**Requirement:** Show all lines of the listing that hold the word "relations".

START Provided data

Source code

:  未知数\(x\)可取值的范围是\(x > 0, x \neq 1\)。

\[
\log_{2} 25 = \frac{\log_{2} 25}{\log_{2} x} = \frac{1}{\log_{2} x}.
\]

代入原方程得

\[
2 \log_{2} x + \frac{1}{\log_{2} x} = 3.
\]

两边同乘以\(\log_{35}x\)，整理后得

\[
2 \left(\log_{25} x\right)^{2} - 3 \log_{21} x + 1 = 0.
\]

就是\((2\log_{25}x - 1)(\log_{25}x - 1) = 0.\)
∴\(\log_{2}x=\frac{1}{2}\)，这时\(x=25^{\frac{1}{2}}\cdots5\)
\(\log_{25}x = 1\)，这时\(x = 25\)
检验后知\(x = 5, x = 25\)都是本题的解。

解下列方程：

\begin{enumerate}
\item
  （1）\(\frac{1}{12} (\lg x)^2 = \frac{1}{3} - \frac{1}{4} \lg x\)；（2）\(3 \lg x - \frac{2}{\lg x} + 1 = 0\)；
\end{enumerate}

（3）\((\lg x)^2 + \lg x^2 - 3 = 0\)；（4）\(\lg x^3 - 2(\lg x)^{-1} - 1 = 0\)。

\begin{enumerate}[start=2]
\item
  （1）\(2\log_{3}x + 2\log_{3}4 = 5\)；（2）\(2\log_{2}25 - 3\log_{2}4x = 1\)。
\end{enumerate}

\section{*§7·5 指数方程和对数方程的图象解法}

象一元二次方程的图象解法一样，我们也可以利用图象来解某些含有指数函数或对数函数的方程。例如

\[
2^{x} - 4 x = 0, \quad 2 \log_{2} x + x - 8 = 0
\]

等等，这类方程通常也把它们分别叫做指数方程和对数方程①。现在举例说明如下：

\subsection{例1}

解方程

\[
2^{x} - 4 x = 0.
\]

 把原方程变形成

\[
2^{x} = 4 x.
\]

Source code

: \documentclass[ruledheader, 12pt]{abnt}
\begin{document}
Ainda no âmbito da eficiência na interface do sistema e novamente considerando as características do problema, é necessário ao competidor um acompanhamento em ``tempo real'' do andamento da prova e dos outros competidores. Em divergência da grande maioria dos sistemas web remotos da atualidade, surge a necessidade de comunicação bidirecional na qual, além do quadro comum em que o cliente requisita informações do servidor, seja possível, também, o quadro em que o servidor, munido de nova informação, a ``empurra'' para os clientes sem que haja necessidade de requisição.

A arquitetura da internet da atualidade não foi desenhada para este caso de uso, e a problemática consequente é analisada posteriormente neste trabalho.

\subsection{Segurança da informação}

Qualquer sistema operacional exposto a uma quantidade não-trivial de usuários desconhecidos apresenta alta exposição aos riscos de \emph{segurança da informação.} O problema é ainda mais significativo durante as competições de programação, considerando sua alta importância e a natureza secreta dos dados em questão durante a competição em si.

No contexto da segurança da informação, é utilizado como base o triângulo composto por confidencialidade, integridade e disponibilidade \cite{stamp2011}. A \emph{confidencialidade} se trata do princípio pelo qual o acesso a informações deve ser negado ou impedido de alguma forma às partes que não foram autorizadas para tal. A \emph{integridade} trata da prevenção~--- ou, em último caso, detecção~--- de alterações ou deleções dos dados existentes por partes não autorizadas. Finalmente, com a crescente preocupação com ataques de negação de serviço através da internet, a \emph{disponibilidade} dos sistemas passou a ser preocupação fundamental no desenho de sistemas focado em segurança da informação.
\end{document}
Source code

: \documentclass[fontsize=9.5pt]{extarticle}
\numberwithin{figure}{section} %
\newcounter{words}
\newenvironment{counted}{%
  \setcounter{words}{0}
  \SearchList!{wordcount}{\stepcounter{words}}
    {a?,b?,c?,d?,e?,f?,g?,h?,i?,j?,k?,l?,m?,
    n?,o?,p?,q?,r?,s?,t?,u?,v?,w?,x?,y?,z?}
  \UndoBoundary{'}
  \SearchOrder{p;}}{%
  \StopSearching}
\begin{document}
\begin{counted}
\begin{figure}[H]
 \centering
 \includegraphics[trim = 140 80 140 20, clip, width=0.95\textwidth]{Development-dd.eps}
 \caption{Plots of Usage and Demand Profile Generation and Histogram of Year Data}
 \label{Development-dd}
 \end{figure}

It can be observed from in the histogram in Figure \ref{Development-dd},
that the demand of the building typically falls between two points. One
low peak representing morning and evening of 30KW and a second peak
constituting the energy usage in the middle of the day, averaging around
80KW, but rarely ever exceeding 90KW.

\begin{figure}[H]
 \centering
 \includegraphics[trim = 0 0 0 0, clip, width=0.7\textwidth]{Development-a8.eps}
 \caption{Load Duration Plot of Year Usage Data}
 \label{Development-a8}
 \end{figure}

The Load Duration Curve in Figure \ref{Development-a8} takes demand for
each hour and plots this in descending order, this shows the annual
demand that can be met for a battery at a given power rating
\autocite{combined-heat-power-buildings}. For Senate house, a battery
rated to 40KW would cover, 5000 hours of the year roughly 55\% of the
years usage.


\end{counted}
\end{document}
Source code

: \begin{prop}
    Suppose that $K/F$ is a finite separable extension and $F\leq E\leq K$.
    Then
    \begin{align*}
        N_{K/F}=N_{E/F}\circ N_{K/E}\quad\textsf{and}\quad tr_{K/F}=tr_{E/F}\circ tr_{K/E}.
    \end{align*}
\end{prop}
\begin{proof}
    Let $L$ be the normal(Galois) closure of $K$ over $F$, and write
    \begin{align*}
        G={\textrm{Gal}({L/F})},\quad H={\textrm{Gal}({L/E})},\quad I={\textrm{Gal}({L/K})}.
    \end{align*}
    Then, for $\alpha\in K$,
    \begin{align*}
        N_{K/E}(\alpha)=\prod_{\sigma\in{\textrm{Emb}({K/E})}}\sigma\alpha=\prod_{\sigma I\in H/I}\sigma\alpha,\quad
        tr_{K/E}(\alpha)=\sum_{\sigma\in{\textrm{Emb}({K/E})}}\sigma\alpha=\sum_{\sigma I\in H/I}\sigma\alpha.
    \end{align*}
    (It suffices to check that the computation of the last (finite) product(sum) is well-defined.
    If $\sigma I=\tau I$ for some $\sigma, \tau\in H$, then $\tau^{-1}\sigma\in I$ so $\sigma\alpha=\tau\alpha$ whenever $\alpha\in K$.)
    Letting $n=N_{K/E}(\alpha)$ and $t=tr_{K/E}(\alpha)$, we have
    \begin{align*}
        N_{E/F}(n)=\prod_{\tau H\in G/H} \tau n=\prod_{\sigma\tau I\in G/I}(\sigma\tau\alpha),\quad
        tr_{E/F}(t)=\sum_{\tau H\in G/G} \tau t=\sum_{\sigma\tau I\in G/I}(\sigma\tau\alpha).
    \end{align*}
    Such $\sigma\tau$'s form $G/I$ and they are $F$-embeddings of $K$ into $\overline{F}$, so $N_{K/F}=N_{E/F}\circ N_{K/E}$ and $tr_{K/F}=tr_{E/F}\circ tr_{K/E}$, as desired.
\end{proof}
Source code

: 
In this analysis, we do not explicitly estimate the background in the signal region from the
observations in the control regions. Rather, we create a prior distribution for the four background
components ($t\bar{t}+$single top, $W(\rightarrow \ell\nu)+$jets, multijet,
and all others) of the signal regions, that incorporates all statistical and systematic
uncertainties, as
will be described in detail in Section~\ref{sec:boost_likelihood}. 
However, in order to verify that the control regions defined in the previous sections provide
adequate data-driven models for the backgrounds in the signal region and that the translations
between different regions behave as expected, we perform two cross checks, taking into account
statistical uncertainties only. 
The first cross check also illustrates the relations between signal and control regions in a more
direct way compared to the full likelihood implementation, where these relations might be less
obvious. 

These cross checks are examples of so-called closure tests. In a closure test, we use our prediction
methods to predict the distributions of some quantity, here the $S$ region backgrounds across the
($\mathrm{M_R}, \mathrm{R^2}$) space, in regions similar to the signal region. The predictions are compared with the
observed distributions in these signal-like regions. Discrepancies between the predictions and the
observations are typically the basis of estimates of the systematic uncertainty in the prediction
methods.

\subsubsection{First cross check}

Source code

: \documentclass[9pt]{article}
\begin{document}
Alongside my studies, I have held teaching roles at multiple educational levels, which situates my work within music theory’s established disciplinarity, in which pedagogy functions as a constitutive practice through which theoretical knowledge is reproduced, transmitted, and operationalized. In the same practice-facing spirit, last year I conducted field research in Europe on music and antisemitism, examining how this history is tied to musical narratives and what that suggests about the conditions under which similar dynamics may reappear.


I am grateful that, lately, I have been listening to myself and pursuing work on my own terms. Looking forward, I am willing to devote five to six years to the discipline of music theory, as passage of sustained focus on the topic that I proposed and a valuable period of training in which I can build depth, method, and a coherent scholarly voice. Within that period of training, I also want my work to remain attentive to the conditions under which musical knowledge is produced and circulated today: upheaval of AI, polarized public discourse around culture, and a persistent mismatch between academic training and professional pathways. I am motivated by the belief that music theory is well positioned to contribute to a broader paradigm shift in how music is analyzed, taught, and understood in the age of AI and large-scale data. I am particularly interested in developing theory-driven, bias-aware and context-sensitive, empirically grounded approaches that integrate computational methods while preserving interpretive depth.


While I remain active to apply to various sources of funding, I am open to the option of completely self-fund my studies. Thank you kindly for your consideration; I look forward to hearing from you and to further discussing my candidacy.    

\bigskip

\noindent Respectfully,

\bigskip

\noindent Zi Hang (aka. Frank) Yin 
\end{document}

END Provided data

**Problem solution:**
The first cross check also illustrates the relations between signal and control regions in a more
direct way compared to the full likelihood implementation, where these relations might be less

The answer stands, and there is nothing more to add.